Saturday, November 10, 2007

Dogs In Nepal Festival of Tihar

Thursday was the second day of the festival of Tihar (Nepal's version of Diwali). The Nepali honour dogs with garlands, food, and special attention on this day.

The second day of Tihar marks a celebration that is called Kukur Pooja or Kukur Tihar. The forehead of dogs are marked with the Hindu powder of blessing known as the tika.

Nepal is primarily a Hindu country and the honour bestowed on dogs is in keeping with the great religious epic, The Mahabharat. Dogs are said to journey with Dharmaraj Yudhisthir to heaven and to act as guards of the underworld.

I also remember seeing dogs honoured in Kathmandu outside of the festival of Tihar. It made me happy and also made me miss the family mutts in South Africa even more.

The sleeping Chihauhau is Cindy. She visited me in my dreams last night to remind me of the pleasures of summer in Kimberley and long walks on the beaches of Saldanha.

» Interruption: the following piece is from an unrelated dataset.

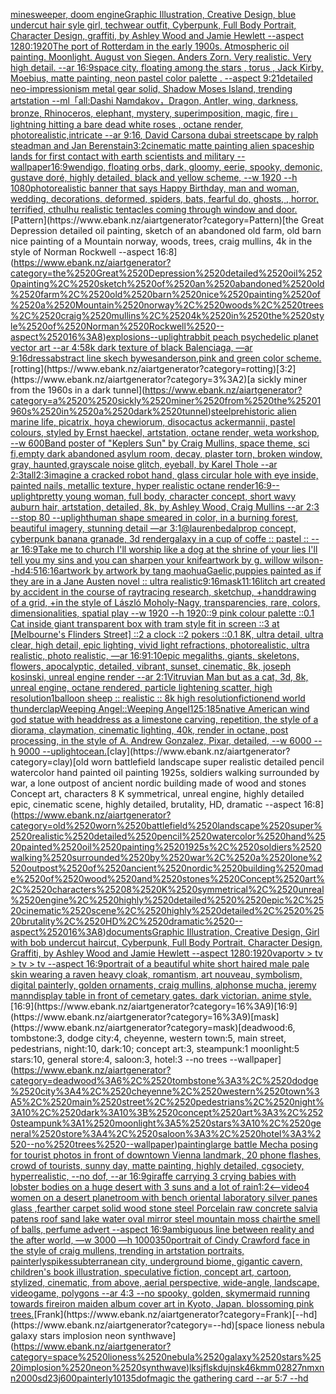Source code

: [minesweeper, doom engine](https://www.ebank.nz/aiartgenerator?category=minesweeper%2C%2520doom%2520engine)[Graphic Illustration, Creative Design, blue undercut hair syle girl, techwear outfit, Cyberpunk, Full Body Portrait, Character Design, graffiti, by Ashley Wood and Jamie Hewlett --aspect 1280:1920](https://www.ebank.nz/aiartgenerator?category=Graphic%2520Illustration%2C%2520Creative%2520Design%2C%2520blue%2520undercut%2520hair%2520syle%2520girl%2C%2520techwear%2520outfit%2C%2520Cyberpunk%2C%2520Full%2520Body%2520Portrait%2C%2520Character%2520Design%2C%2520graffiti%2C%2520by%2520Ashley%2520Wood%2520and%2520Jamie%2520Hewlett%2520--aspect%25201280%3A1920)[The port of Rotterdam in the early 1900s. Atmospheric oil painting. Moonlight. August von Siegen. Anders Zorn. Very realistic. Very high detail. --ar 16:9](https://www.ebank.nz/aiartgenerator?category=The%2520port%2520of%2520Rotterdam%2520in%2520the%2520early%25201900s.%2520Atmospheric%2520oil%2520painting.%2520Moonlight.%2520August%2520von%2520Siegen.%2520Anders%2520Zorn.%2520Very%2520realistic.%2520Very%2520high%2520detail.%2520--ar%252016%3A9)[space city, floating among the stars , torus  , Jack Kirby, Moebius, matte painting, neon pastel color palette .  --aspect 9:21](https://www.ebank.nz/aiartgenerator?category=space%2520city%2C%2520floating%2520among%2520the%2520stars%2520%2C%2520torus%2520%2520%2C%2520Jack%2520Kirby%2C%2520Moebius%2C%2520matte%2520painting%2C%2520neon%2520pastel%2520color%2520palette%2520.%2520%2520--aspect%25209%3A21)[detailed neo-impressionism metal gear solid, Shadow Moses Island, trending artstation --ml](https://www.ebank.nz/aiartgenerator?category=detailed%2520neo-impressionism%2520metal%2520gear%2520solid%2C%2520Shadow%2520Moses%2520Island%2C%2520trending%2520artstation%2520--ml)[「all:Dashi Namdakov，Dragon, Antler, wing, darkness, bronze, Rhinoceros, elephant, mystery, superimposition, magic, fire」](https://www.ebank.nz/aiartgenerator?category=%E3%80%8Call%3ADashi%2520Namdakov%EF%BC%8CDragon%2C%2520Antler%2C%2520wing%2C%2520darkness%2C%2520bronze%2C%2520Rhinoceros%2C%2520elephant%2C%2520mystery%2C%2520superimposition%2C%2520magic%2C%2520fire%E3%80%8D)[lightning hitting a bare dead white roses , octane render, photorealistic,intricate --ar 9:16](https://www.ebank.nz/aiartgenerator?category=lightning%2520hitting%2520a%2520bare%2520dead%2520white%2520roses%2520%2C%2520octane%2520render%2C%2520photorealistic%2Cintricate%2520--ar%25209%3A16)[<DUNK>, David Carson](https://www.ebank.nz/aiartgenerator?category=%3CDUNK%3E%2C%2520David%2520Carson)[a dubai streetscape by ralph steadman and Jan Berenstain](https://www.ebank.nz/aiartgenerator?category=a%2520dubai%2520streetscape%2520by%2520ralph%2520steadman%2520and%2520Jan%2520Berenstain)[3:2](https://www.ebank.nz/aiartgenerator?category=3%3A2)[cinematic matte painting alien spaceship lands for first contact with earth scientists and military --wallpaper](https://www.ebank.nz/aiartgenerator?category=cinematic%2520matte%2520painting%2520alien%2520spaceship%2520lands%2520for%2520first%2520contact%2520with%2520earth%2520scientists%2520and%2520military%2520--wallpaper)[16:9](https://www.ebank.nz/aiartgenerator?category=16%3A9)[wendigo, floating orbs, dark, gloomy, eerie, spooky, demonic, gustave doré, highly detailed, black and yellow scheme, --w 1920 --h 1080](https://www.ebank.nz/aiartgenerator?category=wendigo%2C%2520floating%2520orbs%2C%2520dark%2C%2520gloomy%2C%2520eerie%2C%2520spooky%2C%2520demonic%2C%2520gustave%2520dor%C3%A9%2C%2520highly%2520detailed%2C%2520black%2520and%2520yellow%2520scheme%2C%2520--w%25201920%2520--h%25201080)[photorealistic banner that says Happy Birthday, man and woman, wedding, decorations, deformed, spiders, bats, fearful  do, ghosts, , horror, terrified, cthulhu realistic tentacles coming through window and door.](https://www.ebank.nz/aiartgenerator?category=photorealistic%2520banner%2520that%2520says%2520Happy%2520Birthday%2C%2520man%2520and%2520woman%2C%2520wedding%2C%2520decorations%2C%2520deformed%2C%2520spiders%2C%2520bats%2C%2520fearful%2520%2520do%2C%2520ghosts%2C%2520%2C%2520horror%2C%2520terrified%2C%2520cthulhu%2520realistic%2520tentacles%2520coming%2520through%2520window%2520and%2520door.)[Pattern](https://www.ebank.nz/aiartgenerator?category=Pattern)[the Great Depression detailed oil painting, sketch of an abandoned old farm, old barn nice painting of a Mountain norway, woods, trees, craig mullins, 4k in the style of Norman Rockwell --aspect 16:8](https://www.ebank.nz/aiartgenerator?category=the%2520Great%2520Depression%2520detailed%2520oil%2520painting%2C%2520sketch%2520of%2520an%2520abandoned%2520old%2520farm%2C%2520old%2520barn%2520nice%2520painting%2520of%2520a%2520Mountain%2520norway%2C%2520woods%2C%2520trees%2C%2520craig%2520mullins%2C%25204k%2520in%2520the%2520style%2520of%2520Norman%2520Rockwell%2520--aspect%252016%3A8)[explosions](https://www.ebank.nz/aiartgenerator?category=explosions)[--uplight](https://www.ebank.nz/aiartgenerator?category=--uplight)[rabbit peach psychedelic planet vector art --ar 4:5](https://www.ebank.nz/aiartgenerator?category=rabbit%2520peach%2520psychedelic%2520planet%2520vector%2520art%2520--ar%25204%3A5)[8k dark texture of black Balenciaga, —ar 9:16](https://www.ebank.nz/aiartgenerator?category=8k%2520dark%2520texture%2520of%2520black%2520Balenciaga%2C%2520%E2%80%94ar%25209%3A16)[dress](https://www.ebank.nz/aiartgenerator?category=dress)[abstract line skech bywesanderson,pink and green color scheme.](https://www.ebank.nz/aiartgenerator?category=abstract%2520line%2520skech%2520bywesanderson%2Cpink%2520and%2520green%2520color%2520scheme.)[rotting](https://www.ebank.nz/aiartgenerator?category=rotting)[3:2](https://www.ebank.nz/aiartgenerator?category=3%3A2)[a  sickly miner from the 1960s in a dark tunnel](https://www.ebank.nz/aiartgenerator?category=a%2520%2520sickly%2520miner%2520from%2520the%25201960s%2520in%2520a%2520dark%2520tunnel)[steel](https://www.ebank.nz/aiartgenerator?category=steel)[prehistoric alien marine life, picatrix, hoya chewiorum, disocactus ackermannii, pastel colours, styled by Ernst haeckel, artstation, octane render, weta workshop,  --w 600](https://www.ebank.nz/aiartgenerator?category=prehistoric%2520alien%2520marine%2520life%2C%2520picatrix%2C%2520hoya%2520chewiorum%2C%2520disocactus%2520ackermannii%2C%2520pastel%2520colours%2C%2520styled%2520by%2520Ernst%2520haeckel%2C%2520artstation%2C%2520octane%2520render%2C%2520weta%2520workshop%2C%2520%2520--w%2520600)[Band poster of "Keplers Sun" by Craig Mullins, space theme, sci fi,](https://www.ebank.nz/aiartgenerator?category=Band%2520poster%2520of%2520%22Keplers%2520Sun%22%2520by%2520Craig%2520Mullins%2C%2520space%2520theme%2C%2520sci%2520fi%2C)[empty dark abandoned asylum room, decay, plaster torn, broken window, gray, haunted,](https://www.ebank.nz/aiartgenerator?category=empty%2520dark%2520abandoned%2520asylum%2520room%2C%2520decay%2C%2520plaster%2520torn%2C%2520broken%2520window%2C%2520gray%2C%2520haunted%2C)[grayscale noise glitch, eyeball, by Karel Thole --ar 2:3](https://www.ebank.nz/aiartgenerator?category=grayscale%2520noise%2520glitch%2C%2520eyeball%2C%2520by%2520Karel%2520Thole%2520--ar%25202%3A3)[tall](https://www.ebank.nz/aiartgenerator?category=tall)[2:3](https://www.ebank.nz/aiartgenerator?category=2%3A3)[imagine a cracked robot hand, glass  circular hole with eye inside, painted nails, metallic texture, hyper realistic octane render](https://www.ebank.nz/aiartgenerator?category=imagine%2520a%2520cracked%2520robot%2520hand%2C%2520glass%2520%2520circular%2520hole%2520with%2520eye%2520inside%2C%2520painted%2520nails%2C%2520metallic%2520texture%2C%2520hyper%2520realistic%2520octane%2520render)[16:9](https://www.ebank.nz/aiartgenerator?category=16%3A9)[--uplight](https://www.ebank.nz/aiartgenerator?category=--uplight)[pretty young woman, full body, character concept, short wavy auburn hair, artstation, detailed, 8k, by Ashley Wood, Craig Mullins --ar 2:3 --stop 80 --uplight](https://www.ebank.nz/aiartgenerator?category=pretty%2520young%2520woman%2C%2520full%2520body%2C%2520character%2520concept%2C%2520short%2520wavy%2520auburn%2520hair%2C%2520artstation%2C%2520detailed%2C%25208k%2C%2520by%2520Ashley%2520Wood%2C%2520Craig%2520Mullins%2520--ar%25202%3A3%2520--stop%252080%2520--uplight)[human shape smeared in color, in a burning forest, beautiful imagery, stunning detail —ar 3:1](https://www.ebank.nz/aiartgenerator?category=human%2520shape%2520smeared%2520in%2520color%2C%2520in%2520a%2520burning%2520forest%2C%2520beautiful%2520imagery%2C%2520stunning%2520detail%2520%E2%80%94ar%25203%3A1)[@laurenbedal](https://www.ebank.nz/aiartgenerator?category=%40laurenbedal)[prop concept, cyberpunk banana granade, 3d render](https://www.ebank.nz/aiartgenerator?category=prop%2520concept%2C%2520cyberpunk%2520banana%2520granade%2C%25203d%2520render)[galaxy in a cup of coffe :: pastel :: --ar 16:9](https://www.ebank.nz/aiartgenerator?category=galaxy%2520in%2520a%2520cup%2520of%2520coffe%2520%3A%3A%2520pastel%2520%3A%3A%2520--ar%252016%3A9)[Take me to church I'll worship like a dog at the shrine of your lies I'll tell you my sins and you can sharpen your knife](https://www.ebank.nz/aiartgenerator?category=Take%2520me%2520to%2520church%2520I%27ll%2520worship%2520like%2520a%2520dog%2520at%2520the%2520shrine%2520of%2520your%2520lies%2520I%27ll%2520tell%2520you%2520my%2520sins%2520and%2520you%2520can%2520sharpen%2520your%2520knife)[artwork by g. willow wilson](https://www.ebank.nz/aiartgenerator?category=artwork%2520by%2520g.%2520willow%2520wilson)[--hd](https://www.ebank.nz/aiartgenerator?category=--hd)[4:5](https://www.ebank.nz/aiartgenerator?category=4%3A5)[16:16](https://www.ebank.nz/aiartgenerator?category=16%3A16)[artwork by artwork by tang maohua](https://www.ebank.nz/aiartgenerator?category=artwork%2520by%2520artwork%2520by%2520tang%2520maohua)[Gaelic,](https://www.ebank.nz/aiartgenerator?category=Gaelic%2C)[puppies painted as if they are in a Jane Austen novel :: ultra realistic](https://www.ebank.nz/aiartgenerator?category=puppies%2520painted%2520as%2520if%2520they%2520are%2520in%2520a%2520Jane%2520Austen%2520novel%2520%3A%3A%2520ultra%2520realistic)[9:16](https://www.ebank.nz/aiartgenerator?category=9%3A16)[mask](https://www.ebank.nz/aiartgenerator?category=mask)[11:16](https://www.ebank.nz/aiartgenerator?category=11%3A16)[litch art created by accident in the course of raytracing research, sketchup, +handdrawing of a grid, +in the style of László Moholy-Nagy, transparencies, rare, colors, dimensionalities, spatial play --w 1920 --h 1920](https://www.ebank.nz/aiartgenerator?category=litch%2520art%2520created%2520by%2520accident%2520in%2520the%2520course%2520of%2520raytracing%2520research%2C%2520sketchup%2C%2520%2Bhanddrawing%2520of%2520a%2520grid%2C%2520%2Bin%2520the%2520style%2520of%2520L%C3%A1szl%C3%B3%2520Moholy-Nagy%2C%2520transparencies%2C%2520rare%2C%2520colors%2C%2520dimensionalities%2C%2520spatial%2520play%2520--w%25201920%2520--h%25201920)[::9 pink colour palette ::0.1 Cat inside giant transparent box with tram style fit in screen ::3 at [Melbourne's Flinders Street] ::2 a clock ::2 pokers ::0.1 8K, ultra detail, ultra clear, high detail, epic lighting, vivid light refractions, photorealistic, ultra realistic, photo realistic, —ar 16:9](https://www.ebank.nz/aiartgenerator?category=%3A%3A9%2520pink%2520colour%2520palette%2520%3A%3A0.1%2520Cat%2520inside%2520giant%2520transparent%2520box%2520with%2520tram%2520style%2520fit%2520in%2520screen%2520%3A%3A3%2520at%2520%5BMelbourne%27s%2520Flinders%2520Street%5D%2520%3A%3A2%2520a%2520clock%2520%3A%3A2%2520pokers%2520%3A%3A0.1%25208K%2C%2520ultra%2520detail%2C%2520ultra%2520clear%2C%2520high%2520detail%2C%2520epic%2520lighting%2C%2520vivid%2520light%2520refractions%2C%2520photorealistic%2C%2520ultra%2520realistic%2C%2520photo%2520realistic%2C%2520%E2%80%94ar%252016%3A9)[1:10](https://www.ebank.nz/aiartgenerator?category=1%3A10)[epic megaliths, giants, skeletons, flowers, apocalyptic, detailed, vibrant, sunset, cinematic, 8k, joseph kosinski, unreal engine render --ar 2:1](https://www.ebank.nz/aiartgenerator?category=epic%2520megaliths%2C%2520giants%2C%2520skeletons%2C%2520flowers%2C%2520apocalyptic%2C%2520detailed%2C%2520vibrant%2C%2520sunset%2C%2520cinematic%2C%25208k%2C%2520joseph%2520kosinski%2C%2520unreal%2520engine%2520render%2520--ar%25202%3A1)[Vitruvian Man but as a cat, 3d, 8k, unreal engine, octane rendered, particle lightening scatter, high resolution](https://www.ebank.nz/aiartgenerator?category=Vitruvian%2520Man%2520but%2520as%2520a%2520cat%2C%25203d%2C%25208k%2C%2520unreal%2520engine%2C%2520octane%2520rendered%2C%2520particle%2520lightening%2520scatter%2C%2520high%2520resolution)[1](https://www.ebank.nz/aiartgenerator?category=1)[balloon sheep :: realistic :: 8k high resolution](https://www.ebank.nz/aiartgenerator?category=balloon%2520sheep%2520%3A%3A%2520realistic%2520%3A%3A%25208k%2520high%2520resolution)[fiction](https://www.ebank.nz/aiartgenerator?category=fiction)[end world thunderclap](https://www.ebank.nz/aiartgenerator?category=end%2520world%2520thunderclap)[Weeping Angel::Weeping Angel](https://www.ebank.nz/aiartgenerator?category=Weeping%2520Angel%3A%3AWeeping%2520Angel)[125:185](https://www.ebank.nz/aiartgenerator?category=125%3A185)[native American wind god statue with headdress as a limestone carving, repetition, the style of a diorama, claymation, cinematic lighting, 40k, render in octane, post processing, in the style of A. Andrew Gonzalez, Pixar, detailed, --w 6000 --h 9000 --uplight](https://www.ebank.nz/aiartgenerator?category=native%2520American%2520wind%2520god%2520statue%2520with%2520headdress%2520as%2520a%2520limestone%2520carving%2C%2520repetition%2C%2520the%2520style%2520of%2520a%2520diorama%2C%2520claymation%2C%2520cinematic%2520lighting%2C%252040k%2C%2520render%2520in%2520octane%2C%2520post%2520processing%2C%2520in%2520the%2520style%2520of%2520A.%2520Andrew%2520Gonzalez%2C%2520Pixar%2C%2520detailed%2C%2520--w%25206000%2520--h%25209000%2520--uplight)[ocean.](https://www.ebank.nz/aiartgenerator?category=ocean.)[clay](https://www.ebank.nz/aiartgenerator?category=clay)[old worn battlefield landscape super realistic detailed pencil watercolor hand painted oil painting 1925s, soldiers walking surrounded by war, a lone outpost of ancient nordic building made of wood and stones Concept art, characters 8 K symmetrical, unreal engine, highly detailed  epic, cinematic scene, highly detailed,  brutality, HD, dramatic --aspect 16:8](https://www.ebank.nz/aiartgenerator?category=old%2520worn%2520battlefield%2520landscape%2520super%2520realistic%2520detailed%2520pencil%2520watercolor%2520hand%2520painted%2520oil%2520painting%25201925s%2C%2520soldiers%2520walking%2520surrounded%2520by%2520war%2C%2520a%2520lone%2520outpost%2520of%2520ancient%2520nordic%2520building%2520made%2520of%2520wood%2520and%2520stones%2520Concept%2520art%2C%2520characters%25208%2520K%2520symmetrical%2C%2520unreal%2520engine%2C%2520highly%2520detailed%2520%2520epic%2C%2520cinematic%2520scene%2C%2520highly%2520detailed%2C%2520%2520brutality%2C%2520HD%2C%2520dramatic%2520--aspect%252016%3A8)[documents](https://www.ebank.nz/aiartgenerator?category=documents)[Graphic Illustration, Creative Design, Girl with bob undercut haircut, Cyberpunk, Full Body Portrait, Character Design, Graffiti, by Ashley Wood and Jamie Hewlett --aspect 1280:1920](https://www.ebank.nz/aiartgenerator?category=Graphic%2520Illustration%2C%2520Creative%2520Design%2C%2520Girl%2520with%2520bob%2520undercut%2520haircut%2C%2520Cyberpunk%2C%2520Full%2520Body%2520Portrait%2C%2520Character%2520Design%2C%2520Graffiti%2C%2520by%2520Ashley%2520Wood%2520and%2520Jamie%2520Hewlett%2520--aspect%25201280%3A1920)[vapor](https://www.ebank.nz/aiartgenerator?category=vapor)[tv > tv > tv > tv --aspect 16:9](https://www.ebank.nz/aiartgenerator?category=tv%2520%3E%2520tv%2520%3E%2520tv%2520%3E%2520tv%2520--aspect%252016%3A9)[portrait of a beautiful white short haired male pale skin wearing a raven heavy cloak, romantism, art nouveau, symbolism, digital painterly, golden ornaments, craig mullins, alphonse mucha, jeremy mann](https://www.ebank.nz/aiartgenerator?category=portrait%2520of%2520a%2520beautiful%2520white%2520short%2520haired%2520male%2520pale%2520skin%2520wearing%2520a%2520raven%2520heavy%2520cloak%2C%2520romantism%2C%2520art%2520nouveau%2C%2520symbolism%2C%2520digital%2520painterly%2C%2520golden%2520ornaments%2C%2520craig%2520mullins%2C%2520alphonse%2520mucha%2C%2520jeremy%2520mann)[display table in front of cemetary gates. dark victorian. anime style.](https://www.ebank.nz/aiartgenerator?category=display%2520table%2520in%2520front%2520of%2520cemetary%2520gates.%2520dark%2520victorian.%2520anime%2520style.)[16:9](https://www.ebank.nz/aiartgenerator?category=16%3A9)[16:9](https://www.ebank.nz/aiartgenerator?category=16%3A9)[mask](https://www.ebank.nz/aiartgenerator?category=mask)[deadwood:6, tombstone:3, dodge city:4, cheyenne, western town:5, main street, pedestrians, night:10, dark:10; concept art:3, steampunk:1 moonlight:5 stars:10, general store:4, saloon:3, hotel:3 --no trees --wallpaper](https://www.ebank.nz/aiartgenerator?category=deadwood%3A6%2C%2520tombstone%3A3%2C%2520dodge%2520city%3A4%2C%2520cheyenne%2C%2520western%2520town%3A5%2C%2520main%2520street%2C%2520pedestrians%2C%2520night%3A10%2C%2520dark%3A10%3B%2520concept%2520art%3A3%2C%2520steampunk%3A1%2520moonlight%3A5%2520stars%3A10%2C%2520general%2520store%3A4%2C%2520saloon%3A3%2C%2520hotel%3A3%2520--no%2520trees%2520--wallpaper)[painting](https://www.ebank.nz/aiartgenerator?category=painting)[large battle Mecha posing for tourist photos in front of downtown Vienna landmark, 20 phone flashes, crowd of tourists, sunny day, matte painting, highly detailed, cgsociety, hyperrealistic, --no dof, --ar 16:9](https://www.ebank.nz/aiartgenerator?category=large%2520battle%2520Mecha%2520posing%2520for%2520tourist%2520photos%2520in%2520front%2520of%2520downtown%2520Vienna%2520landmark%2C%252020%2520phone%2520flashes%2C%2520crowd%2520of%2520tourists%2C%2520sunny%2520day%2C%2520matte%2520painting%2C%2520highly%2520detailed%2C%2520cgsociety%2C%2520hyperrealistic%2C%2520--no%2520dof%2C%2520--ar%252016%3A9)[giraffe carrying 3 crying babies  with lobster bodies on a huge desert with 3 suns and a lot of rain](https://www.ebank.nz/aiartgenerator?category=giraffe%2520carrying%25203%2520crying%2520babies%2520%2520with%2520lobster%2520bodies%2520on%2520a%2520huge%2520desert%2520with%25203%2520suns%2520and%2520a%2520lot%2520of%2520rain)[1:2](https://www.ebank.nz/aiartgenerator?category=1%3A2)[<--video](https://www.ebank.nz/aiartgenerator?category=%3C--video)[4 women on a desert planet](https://www.ebank.nz/aiartgenerator?category=4%2520women%2520on%2520a%2520desert%2520planet)[room with bench oriental laboratory silver panes glass ,fearther carpet solid wood stone steel Porcelain raw concrete salvia patens roof sand lake water oval mirror steel mountain moss chair](https://www.ebank.nz/aiartgenerator?category=room%2520with%2520bench%2520oriental%2520laboratory%2520silver%2520panes%2520glass%2520%2Cfearther%2520carpet%2520solid%2520wood%2520stone%2520steel%2520Porcelain%2520raw%2520concrete%2520salvia%2520patens%2520roof%2520sand%2520lake%2520water%2520oval%2520mirror%2520steel%2520mountain%2520moss%2520chair)[the smell of balls, perfume advert --aspect 16:9](https://www.ebank.nz/aiartgenerator?category=the%2520smell%2520of%2520balls%2C%2520perfume%2520advert%2520--aspect%252016%3A9)[ambiguous line between reality and the after world, —w 3000 —h 1000](https://www.ebank.nz/aiartgenerator?category=ambiguous%2520line%2520between%2520reality%2520and%2520the%2520after%2520world%2C%2520%E2%80%94w%25203000%2520%E2%80%94h%25201000)[350](https://www.ebank.nz/aiartgenerator?category=350)[portrait of Cindy Crawford face in the style of craig mullens, trending in artstation portraits, painterly](https://www.ebank.nz/aiartgenerator?category=portrait%2520of%2520Cindy%2520Crawford%2520face%2520in%2520the%2520style%2520of%2520craig%2520mullens%2C%2520trending%2520in%2520artstation%2520portraits%2C%2520painterly)[spikes](https://www.ebank.nz/aiartgenerator?category=spikes)[subterranean city, underground biome, gigantic cavern, children's book illustration, speculative fiction, concept art, cartoon, stylized, cinematic, from above, aerial perspective, wide-angle, landscape, videogame, polygons  --ar 4:3 --no spooky, golden, sky](https://www.ebank.nz/aiartgenerator?category=subterranean%2520city%2C%2520underground%2520biome%2C%2520gigantic%2520cavern%2C%2520children%27s%2520book%2520illustration%2C%2520speculative%2520fiction%2C%2520concept%2520art%2C%2520cartoon%2C%2520stylized%2C%2520cinematic%2C%2520from%2520above%2C%2520aerial%2520perspective%2C%2520wide-angle%2C%2520landscape%2C%2520videogame%2C%2520polygons%2520%2520--ar%25204%3A3%2520--no%2520spooky%2C%2520golden%2C%2520sky)[mermaid running towards fire](https://www.ebank.nz/aiartgenerator?category=mermaid%2520running%2520towards%2520fire)[iron maiden album cover art in Kyoto, Japan. blossoming pink trees.](https://www.ebank.nz/aiartgenerator?category=iron%2520maiden%2520album%2520cover%2520art%2520in%2520Kyoto%2C%2520Japan.%2520blossoming%2520pink%2520trees.)[Frank](https://www.ebank.nz/aiartgenerator?category=Frank)[--hd](https://www.ebank.nz/aiartgenerator?category=--hd)[space lioness nebula galaxy stars implosion neon synthwave](https://www.ebank.nz/aiartgenerator?category=space%2520lioness%2520nebula%2520galaxy%2520stars%2520implosion%2520neon%2520synthwave)[lksjflskdujnsk46kmm02827nmxnn2000sd23j](https://www.ebank.nz/aiartgenerator?category=lksjflskdujnsk46kmm02827nmxnn2000sd23j)[600](https://www.ebank.nz/aiartgenerator?category=600)[painterly](https://www.ebank.nz/aiartgenerator?category=painterly)[10135](https://www.ebank.nz/aiartgenerator?category=10135)[dof](https://www.ebank.nz/aiartgenerator?category=dof)[magic the gathering card --ar 5:7 --hd](https://www.ebank.nz/aiartgenerator?category=magic%2520the%2520gathering%2520card%2520--ar%25205%3A7%2520--hd)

She also gave me a spiritual map to get home.

Thank God for dogs, for without them we would not even know what it means to be human.



Shus li che dut nah (Spring Thunder) said...

These are such sweet dogs! We should have an honoring day for them.

BTW, did you see the pix of Lakshmei after her arms/legs were removed?? She looks like she's doing well.

Peace, Brother

Shus li

Ridwan said...

Shusli I have not seen that picture but your words comfort.

I hope she recovers and grows beyond the challenges she has faced.

Thank you for telling me she that she looks well.

Be well my sista!

Peace and struggle,

Ridwan said...

Ooops I forgot to send peaceful blessings to Leah (me buffalo) and Wendy (me frog chaser).

Good blessings to you too!



Dione said...

Dog is God spelled backwards.

Eugene said...

I was told a story about the dog, let me paraphrase.

Man learned to eat meat. Man liked to hunt. Man got a little wacky and started killing more than he could eat. In fact, man started killing everything. The animal people got pissed off (wouldn't you?). They had a great meeting and decided to do a surprise attack on man and kill all of them for their avarice. Dog really liked man. He didn't want to see them killed off. So he warned man of the surprise attack. A great battle ensued and there were many casualties on both sides, but man wasn't wiped out as the animals had desired. Dog was found out to be the informant and kicked out of the animal world to become a servant of man.

I was told that this is not only a story of how dog became man's servant, but also why Indians didn't fight wars of genocide. Dog has a resposibility for saving man.

Ridwan said...

Hey brother I remember you telling me this story. I am glad that you have retold it here because it shows that Indigenous people and others have similar myths/thoughts about dogs.

The story you tell is not too much different that the myths that surround Kuku Tihar.

In both stories the role of the dog as guardian and lookout is prominent.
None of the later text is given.